The author visits the outdoor monument to 9/11

These spaces provide an interesting insight into the culture of commemoration and grief in Second Life. They are virtual places which exist solely as a space of memorialisation and grief dedicated to an event that took place outside of the virtual world. They are monuments to an event in modern history which has had a significant impact on the way people in Western countries, but in the United States in particular, understand their safety and their place in the world.

The author visits the indoor memorial

Given the cultural significance of 9/11 in the American psyche, and the overwhelming presence of American culture and symbolisation within Second Life, it is unsurprising that memorials such as these exist. It is more surprising that I only came across two dedicated memorial spaces. Second Life allows users to create anything. With a minimal financial investment and some skills in object creation, a resident can easily create a space for others to visit. In this way people who would never be able to acquire the finances necessary to create a place for memorialisation in the physical world are able to create one in the virtual world.

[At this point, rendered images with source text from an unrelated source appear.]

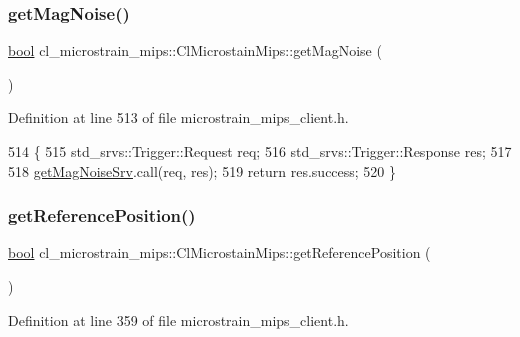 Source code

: \subsubsection{\texorpdfstring{get\+Mag\+Noise()}{getMagNoise()}}
{\footnotesize\ttfamily \hyperlink{classbool}{bool} cl\+\_\+microstrain\+\_\+mips\+::\+Cl\+Microstain\+Mips\+::get\+Mag\+Noise (\begin{DoxyParamCaption}{ }\end{DoxyParamCaption})\hspace{0.3cm}{\ttfamily [inline]}}



Definition at line 513 of file microstrain\+\_\+mips\+\_\+client.\+h.


\begin{DoxyCode}
514     \{
515         std\_srvs::Trigger::Request req;
516         std\_srvs::Trigger::Response res;
517 
518         \hyperlink{classcl__microstrain__mips_1_1ClMicrostainMips_a858136430bc226e36390517f28687a2a}{getMagNoiseSrv}.call(req, res);
519         \textcolor{keywordflow}{return} res.success;
520     \}
\end{DoxyCode}
\mbox{\label{classcl__microstrain__mips_1_1ClMicrostainMips_a1bb67145e871d3ce3637a713559a0121}} 
\subsubsection{\texorpdfstring{get\+Reference\+Position()}{getReferencePosition()}}
{\footnotesize\ttfamily \hyperlink{classbool}{bool} cl\+\_\+microstrain\+\_\+mips\+::\+Cl\+Microstain\+Mips\+::get\+Reference\+Position (\begin{DoxyParamCaption}{ }\end{DoxyParamCaption})\hspace{0.3cm}{\ttfamily [inline]}}



Definition at line 359 of file microstrain\+\_\+mips\+\_\+client.\+h.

One of the most interesting aspects of these memorials is their similarities. Both rely heavily on patriotic imagery, most notably the American flag. Both contain a list of the names of those who died. Both contain traditional symbols of mourning – candles or flowers. Both memorials appear to memorialise not only those people lost in those attacks but also, and equally importantly, a wound upon a nation. This is the same narrative of loss which is evident in recounts of the September 11 attacks in the physical world.